Before the great financial crisis of 2008, many portfolios had as little as 15-20% of their assets allocated to emerging markets and foreign stocks. Although it may have been a suitable allocation in the boom years of the US economy, domestic business is stagnating, and foreign opportunities are offering better room for growth.
Value or Growth
A common choice in fund products is value or growth. Do you want to be invested in reasonably valued stocks or firms that have the room to grow their bottom line? This risk-to-reward fundamental correlates very well into whole nations as it does individual stocks.
The United States is established and grows slowly, but offers political and economic stability. Other countries, like China, Russia and India offer better growth rates, but more political and economic instability. However, they make up for the added risk with better returns.

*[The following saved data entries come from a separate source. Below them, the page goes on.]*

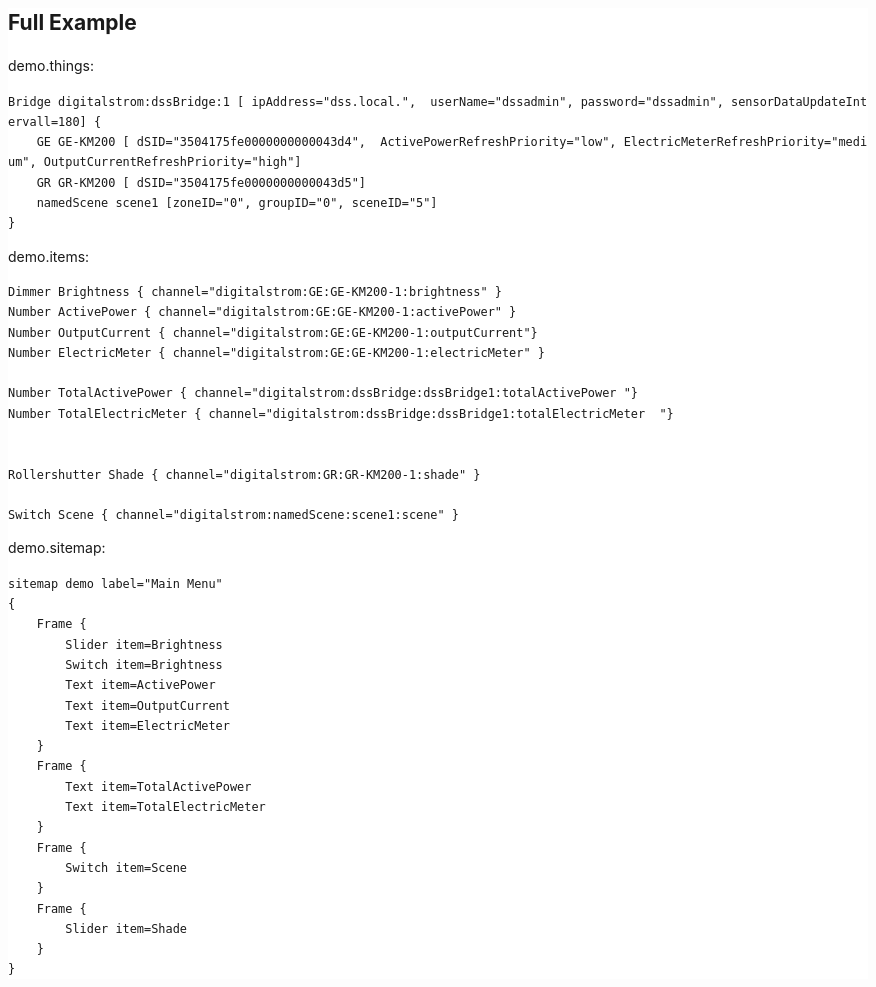 ## Full Example

demo.things:

```
Bridge digitalstrom:dssBridge:1 [ ipAddress="dss.local.",  userName="dssadmin", password="dssadmin", sensorDataUpdateIntervall=180] {
    GE GE-KM200 [ dSID="3504175fe0000000000043d4",  ActivePowerRefreshPriority="low", ElectricMeterRefreshPriority="medium", OutputCurrentRefreshPriority="high"]
    GR GR-KM200 [ dSID="3504175fe0000000000043d5"]
    namedScene scene1 [zoneID="0", groupID="0", sceneID="5"]
}
```

demo.items:

```
Dimmer Brightness { channel="digitalstrom:GE:GE-KM200-1:brightness" }
Number ActivePower { channel="digitalstrom:GE:GE-KM200-1:activePower" }
Number OutputCurrent { channel="digitalstrom:GE:GE-KM200-1:outputCurrent"}
Number ElectricMeter { channel="digitalstrom:GE:GE-KM200-1:electricMeter" }

Number TotalActivePower { channel="digitalstrom:dssBridge:dssBridge1:totalActivePower "}
Number TotalElectricMeter { channel="digitalstrom:dssBridge:dssBridge1:totalElectricMeter  "}


Rollershutter Shade { channel="digitalstrom:GR:GR-KM200-1:shade" }

Switch Scene { channel="digitalstrom:namedScene:scene1:scene" }
```

demo.sitemap:

```
sitemap demo label="Main Menu"
{
    Frame {
        Slider item=Brightness 
        Switch item=Brightness
        Text item=ActivePower 
        Text item=OutputCurrent 
        Text item=ElectricMeter 
    }
    Frame {
        Text item=TotalActivePower 
        Text item=TotalElectricMeter 
    }
    Frame {
        Switch item=Scene 
    }
    Frame {
        Slider item=Shade 
    }
}
```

In the 1800s, the best investments in the world were in England, as the number of factories exploded along with their soaring economy. Throughout the 1900s, the United States grew tremendously as well, emerging as an economic superpower. Now, ten years into the 2000s, it looks like Asia might steal the century for its rapid development and incredible investment returns.
The best part about being in the right place is that you don’t have to be perfectly invested. Even the worst stocks in the United States did better than the best stocks in countries that were already established, and we can already see that playing true in export-driven countries.
Sizing up Your Portfolio
It’s nearly impossible to suggest a blanket investment approach that works for all investors. If it were truly that easy, then the financial planning industry would cease to exist. However, it is fairly safe to say that investors in the developed world are overweighed their homelands, while under-weighed in the main drivers of growth in the world economy.
An American investor, for example, who has 70% invested in the United States has only 30% vested elsewhere – all while earning an income in US dollars from a company that is US based. Your portfolio should be a way to escape all the risks you take elsewhere in your life and the other assets you simply can’t go without, such as a car, a job and a home. Can you really afford not to be geographically diversified?